Saved entries:
◇ ◇ ◇

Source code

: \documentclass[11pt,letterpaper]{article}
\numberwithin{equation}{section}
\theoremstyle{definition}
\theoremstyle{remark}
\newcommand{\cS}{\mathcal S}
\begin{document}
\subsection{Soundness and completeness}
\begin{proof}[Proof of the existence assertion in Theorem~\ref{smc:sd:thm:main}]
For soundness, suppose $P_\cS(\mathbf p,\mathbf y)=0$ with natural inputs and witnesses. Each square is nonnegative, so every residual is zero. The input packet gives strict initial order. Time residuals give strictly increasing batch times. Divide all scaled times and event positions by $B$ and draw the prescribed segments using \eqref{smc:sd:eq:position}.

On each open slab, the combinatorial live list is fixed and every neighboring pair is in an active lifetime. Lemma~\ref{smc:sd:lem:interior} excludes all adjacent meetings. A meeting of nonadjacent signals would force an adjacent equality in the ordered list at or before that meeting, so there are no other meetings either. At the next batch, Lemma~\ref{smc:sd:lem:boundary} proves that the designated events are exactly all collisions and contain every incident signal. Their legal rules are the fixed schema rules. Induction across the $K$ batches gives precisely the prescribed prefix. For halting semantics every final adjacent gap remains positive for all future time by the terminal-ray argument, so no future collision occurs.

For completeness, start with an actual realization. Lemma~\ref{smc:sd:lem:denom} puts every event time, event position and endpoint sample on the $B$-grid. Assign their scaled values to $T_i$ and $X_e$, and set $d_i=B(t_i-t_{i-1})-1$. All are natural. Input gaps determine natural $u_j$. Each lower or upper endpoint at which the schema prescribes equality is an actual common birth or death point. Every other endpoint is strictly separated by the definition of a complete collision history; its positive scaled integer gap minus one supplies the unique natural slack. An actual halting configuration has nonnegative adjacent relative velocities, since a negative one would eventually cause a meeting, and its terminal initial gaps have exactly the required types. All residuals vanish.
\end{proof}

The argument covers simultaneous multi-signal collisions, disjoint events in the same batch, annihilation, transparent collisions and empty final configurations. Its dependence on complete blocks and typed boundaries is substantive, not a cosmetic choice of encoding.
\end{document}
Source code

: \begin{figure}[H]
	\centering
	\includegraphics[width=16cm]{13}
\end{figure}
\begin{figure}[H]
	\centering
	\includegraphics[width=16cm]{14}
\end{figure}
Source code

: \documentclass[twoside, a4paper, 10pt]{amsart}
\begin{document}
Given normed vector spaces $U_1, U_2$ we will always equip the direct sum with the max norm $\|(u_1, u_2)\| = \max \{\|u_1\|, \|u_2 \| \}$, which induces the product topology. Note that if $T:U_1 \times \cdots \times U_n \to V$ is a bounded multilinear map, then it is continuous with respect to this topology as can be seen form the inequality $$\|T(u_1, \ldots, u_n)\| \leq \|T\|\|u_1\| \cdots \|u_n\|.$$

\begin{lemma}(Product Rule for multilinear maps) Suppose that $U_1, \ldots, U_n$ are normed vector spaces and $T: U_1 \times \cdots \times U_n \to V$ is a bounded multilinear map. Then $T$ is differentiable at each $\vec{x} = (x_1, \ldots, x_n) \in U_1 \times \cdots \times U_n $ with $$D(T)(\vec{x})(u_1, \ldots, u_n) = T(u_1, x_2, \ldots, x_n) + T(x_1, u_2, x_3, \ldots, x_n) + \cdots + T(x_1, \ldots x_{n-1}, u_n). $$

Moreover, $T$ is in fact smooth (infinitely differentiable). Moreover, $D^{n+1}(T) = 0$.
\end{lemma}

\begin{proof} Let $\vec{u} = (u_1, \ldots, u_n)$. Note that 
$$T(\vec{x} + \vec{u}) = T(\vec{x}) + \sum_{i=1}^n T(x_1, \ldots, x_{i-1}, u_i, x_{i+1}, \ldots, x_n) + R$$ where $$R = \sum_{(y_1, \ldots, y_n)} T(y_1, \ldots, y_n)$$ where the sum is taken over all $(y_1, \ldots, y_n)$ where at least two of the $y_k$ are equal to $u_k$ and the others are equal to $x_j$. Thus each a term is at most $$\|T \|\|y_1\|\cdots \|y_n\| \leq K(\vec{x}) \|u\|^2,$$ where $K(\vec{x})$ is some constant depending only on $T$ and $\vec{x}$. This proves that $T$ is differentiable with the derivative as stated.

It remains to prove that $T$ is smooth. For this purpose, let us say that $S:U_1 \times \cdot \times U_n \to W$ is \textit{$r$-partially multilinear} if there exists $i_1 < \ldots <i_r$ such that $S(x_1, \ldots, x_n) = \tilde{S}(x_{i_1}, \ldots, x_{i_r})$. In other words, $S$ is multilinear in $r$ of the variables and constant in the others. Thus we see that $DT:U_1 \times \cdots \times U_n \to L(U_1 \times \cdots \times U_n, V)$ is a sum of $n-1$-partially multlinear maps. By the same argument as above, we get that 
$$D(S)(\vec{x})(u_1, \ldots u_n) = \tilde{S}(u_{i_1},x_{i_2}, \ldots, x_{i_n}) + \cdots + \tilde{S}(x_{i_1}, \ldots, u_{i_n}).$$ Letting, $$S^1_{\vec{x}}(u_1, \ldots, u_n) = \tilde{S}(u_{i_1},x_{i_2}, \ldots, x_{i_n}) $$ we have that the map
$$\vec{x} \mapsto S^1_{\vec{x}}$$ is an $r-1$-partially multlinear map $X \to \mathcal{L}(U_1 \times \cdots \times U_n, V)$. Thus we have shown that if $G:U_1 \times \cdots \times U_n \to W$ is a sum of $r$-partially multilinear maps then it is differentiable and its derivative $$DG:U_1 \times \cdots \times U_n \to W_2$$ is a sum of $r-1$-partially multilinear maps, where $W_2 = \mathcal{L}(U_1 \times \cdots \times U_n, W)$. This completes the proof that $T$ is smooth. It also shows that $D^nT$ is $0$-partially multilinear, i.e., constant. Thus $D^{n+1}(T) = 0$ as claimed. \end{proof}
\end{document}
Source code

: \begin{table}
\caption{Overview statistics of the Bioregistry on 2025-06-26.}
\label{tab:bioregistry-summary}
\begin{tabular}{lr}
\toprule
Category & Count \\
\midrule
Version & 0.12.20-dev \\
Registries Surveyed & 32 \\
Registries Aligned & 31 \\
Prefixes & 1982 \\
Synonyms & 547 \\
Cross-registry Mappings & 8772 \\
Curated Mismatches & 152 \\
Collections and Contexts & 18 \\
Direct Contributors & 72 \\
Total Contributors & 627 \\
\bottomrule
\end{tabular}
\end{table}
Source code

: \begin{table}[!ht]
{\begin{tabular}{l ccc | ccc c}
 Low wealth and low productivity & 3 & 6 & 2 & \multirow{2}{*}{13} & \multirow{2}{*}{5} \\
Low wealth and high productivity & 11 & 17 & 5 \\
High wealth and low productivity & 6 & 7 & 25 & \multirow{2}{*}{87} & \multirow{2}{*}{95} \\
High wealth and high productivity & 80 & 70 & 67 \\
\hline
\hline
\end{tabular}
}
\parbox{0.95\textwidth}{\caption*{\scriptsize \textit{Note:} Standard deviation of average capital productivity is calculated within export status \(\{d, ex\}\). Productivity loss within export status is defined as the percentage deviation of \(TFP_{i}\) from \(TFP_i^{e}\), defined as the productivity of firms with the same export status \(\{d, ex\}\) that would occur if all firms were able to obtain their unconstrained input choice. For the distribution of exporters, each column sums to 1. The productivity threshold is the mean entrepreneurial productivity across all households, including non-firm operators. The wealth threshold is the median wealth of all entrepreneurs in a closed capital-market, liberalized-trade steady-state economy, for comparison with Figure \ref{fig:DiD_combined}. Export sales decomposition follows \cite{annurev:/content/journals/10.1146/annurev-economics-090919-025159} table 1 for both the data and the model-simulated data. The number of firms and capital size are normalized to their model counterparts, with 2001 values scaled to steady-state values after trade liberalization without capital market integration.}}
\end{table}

◇ ◇ ◇

→ WHAT THIS TASK INVOLVES:
Every line of the data above is to be repeated exactly.

→ TASK SOLUTION:
Source code

: \documentclass[11pt,letterpaper]{article}
\numberwithin{equation}{section}
\theoremstyle{definition}
\theoremstyle{remark}
\newcommand{\cS}{\mathcal S}
\begin{document}
\subsection{Soundness and completeness}
\begin{proof}[Proof of the existence assertion in Theorem~\ref{smc:sd:thm:main}]
For soundness, suppose $P_\cS(\mathbf p,\mathbf y)=0$ with natural inputs and witnesses. Each square is nonnegative, so every residual is zero. The input packet gives strict initial order. Time residuals give strictly increasing batch times. Divide all scaled times and event positions by $B$ and draw the prescribed segments using \eqref{smc:sd:eq:position}.

On each open slab, the combinatorial live list is fixed and every neighboring pair is in an active lifetime. Lemma~\ref{smc:sd:lem:interior} excludes all adjacent meetings. A meeting of nonadjacent signals would force an adjacent equality in the ordered list at or before that meeting, so there are no other meetings either. At the next batch, Lemma~\ref{smc:sd:lem:boundary} proves that the designated events are exactly all collisions and contain every incident signal. Their legal rules are the fixed schema rules. Induction across the $K$ batches gives precisely the prescribed prefix. For halting semantics every final adjacent gap remains positive for all future time by the terminal-ray argument, so no future collision occurs.

For completeness, start with an actual realization. Lemma~\ref{smc:sd:lem:denom} puts every event time, event position and endpoint sample on the $B$-grid. Assign their scaled values to $T_i$ and $X_e$, and set $d_i=B(t_i-t_{i-1})-1$. All are natural. Input gaps determine natural $u_j$. Each lower or upper endpoint at which the schema prescribes equality is an actual common birth or death point. Every other endpoint is strictly separated by the definition of a complete collision history; its positive scaled integer gap minus one supplies the unique natural slack. An actual halting configuration has nonnegative adjacent relative velocities, since a negative one would eventually cause a meeting, and its terminal initial gaps have exactly the required types. All residuals vanish.
\end{proof}

The argument covers simultaneous multi-signal collisions, disjoint events in the same batch, annihilation, transparent collisions and empty final configurations. Its dependence on complete blocks and typed boundaries is substantive, not a cosmetic choice of encoding.
\end{document}
Source code

: \begin{figure}[H]
	\centering
	\includegraphics[width=16cm]{13}
\end{figure}
\begin{figure}[H]
	\centering
	\includegraphics[width=16cm]{14}
\end{figure}
Source code

: \documentclass[twoside, a4paper, 10pt]{amsart}
\begin{document}
Given normed vector spaces $U_1, U_2$ we will always equip the direct sum with the max norm $\|(u_1, u_2)\| = \max \{\|u_1\|, \|u_2 \| \}$, which induces the product topology. Note that if $T:U_1 \times \cdots \times U_n \to V$ is a bounded multilinear map, then it is continuous with respect to this topology as can be seen form the inequality $$\|T(u_1, \ldots, u_n)\| \leq \|T\|\|u_1\| \cdots \|u_n\|.$$

\begin{lemma}(Product Rule for multilinear maps) Suppose that $U_1, \ldots, U_n$ are normed vector spaces and $T: U_1 \times \cdots \times U_n \to V$ is a bounded multilinear map. Then $T$ is differentiable at each $\vec{x} = (x_1, \ldots, x_n) \in U_1 \times \cdots \times U_n $ with $$D(T)(\vec{x})(u_1, \ldots, u_n) = T(u_1, x_2, \ldots, x_n) + T(x_1, u_2, x_3, \ldots, x_n) + \cdots + T(x_1, \ldots x_{n-1}, u_n). $$

Moreover, $T$ is in fact smooth (infinitely differentiable). Moreover, $D^{n+1}(T) = 0$.
\end{lemma}

\begin{proof} Let $\vec{u} = (u_1, \ldots, u_n)$. Note that 
$$T(\vec{x} + \vec{u}) = T(\vec{x}) + \sum_{i=1}^n T(x_1, \ldots, x_{i-1}, u_i, x_{i+1}, \ldots, x_n) + R$$ where $$R = \sum_{(y_1, \ldots, y_n)} T(y_1, \ldots, y_n)$$ where the sum is taken over all $(y_1, \ldots, y_n)$ where at least two of the $y_k$ are equal to $u_k$ and the others are equal to $x_j$. Thus each a term is at most $$\|T \|\|y_1\|\cdots \|y_n\| \leq K(\vec{x}) \|u\|^2,$$ where $K(\vec{x})$ is some constant depending only on $T$ and $\vec{x}$. This proves that $T$ is differentiable with the derivative as stated.

It remains to prove that $T$ is smooth. For this purpose, let us say that $S:U_1 \times \cdot \times U_n \to W$ is \textit{$r$-partially multilinear} if there exists $i_1 < \ldots <i_r$ such that $S(x_1, \ldots, x_n) = \tilde{S}(x_{i_1}, \ldots, x_{i_r})$. In other words, $S$ is multilinear in $r$ of the variables and constant in the others. Thus we see that $DT:U_1 \times \cdots \times U_n \to L(U_1 \times \cdots \times U_n, V)$ is a sum of $n-1$-partially multlinear maps. By the same argument as above, we get that 
$$D(S)(\vec{x})(u_1, \ldots u_n) = \tilde{S}(u_{i_1},x_{i_2}, \ldots, x_{i_n}) + \cdots + \tilde{S}(x_{i_1}, \ldots, u_{i_n}).$$ Letting, $$S^1_{\vec{x}}(u_1, \ldots, u_n) = \tilde{S}(u_{i_1},x_{i_2}, \ldots, x_{i_n}) $$ we have that the map
$$\vec{x} \mapsto S^1_{\vec{x}}$$ is an $r-1$-partially multlinear map $X \to \mathcal{L}(U_1 \times \cdots \times U_n, V)$. Thus we have shown that if $G:U_1 \times \cdots \times U_n \to W$ is a sum of $r$-partially multilinear maps then it is differentiable and its derivative $$DG:U_1 \times \cdots \times U_n \to W_2$$ is a sum of $r-1$-partially multilinear maps, where $W_2 = \mathcal{L}(U_1 \times \cdots \times U_n, W)$. This completes the proof that $T$ is smooth. It also shows that $D^nT$ is $0$-partially multilinear, i.e., constant. Thus $D^{n+1}(T) = 0$ as claimed. \end{proof}
\end{document}
Source code

: \begin{table}
\caption{Overview statistics of the Bioregistry on 2025-06-26.}
\label{tab:bioregistry-summary}
\begin{tabular}{lr}
\toprule
Category & Count \\
\midrule
Version & 0.12.20-dev \\
Registries Surveyed & 32 \\
Registries Aligned & 31 \\
Prefixes & 1982 \\
Synonyms & 547 \\
Cross-registry Mappings & 8772 \\
Curated Mismatches & 152 \\
Collections and Contexts & 18 \\
Direct Contributors & 72 \\
Total Contributors & 627 \\
\bottomrule
\end{tabular}
\end{table}
Source code

: \begin{table}[!ht]
{\begin{tabular}{l ccc | ccc c}
 Low wealth and low productivity & 3 & 6 & 2 & \multirow{2}{*}{13} & \multirow{2}{*}{5} \\
Low wealth and high productivity & 11 & 17 & 5 \\
High wealth and low productivity & 6 & 7 & 25 & \multirow{2}{*}{87} & \multirow{2}{*}{95} \\
High wealth and high productivity & 80 & 70 & 67 \\
\hline
\hline
\end{tabular}
}
\parbox{0.95\textwidth}{\caption*{\scriptsize \textit{Note:} Standard deviation of average capital productivity is calculated within export status \(\{d, ex\}\). Productivity loss within export status is defined as the percentage deviation of \(TFP_{i}\) from \(TFP_i^{e}\), defined as the productivity of firms with the same export status \(\{d, ex\}\) that would occur if all firms were able to obtain their unconstrained input choice. For the distribution of exporters, each column sums to 1. The productivity threshold is the mean entrepreneurial productivity across all households, including non-firm operators. The wealth threshold is the median wealth of all entrepreneurs in a closed capital-market, liberalized-trade steady-state economy, for comparison with Figure \ref{fig:DiD_combined}. Export sales decomposition follows \cite{annurev:/content/journals/10.1146/annurev-economics-090919-025159} table 1 for both the data and the model-simulated data. The number of firms and capital size are normalized to their model counterparts, with 2001 values scaled to steady-state values after trade liberalization without capital market integration.}}
\end{table}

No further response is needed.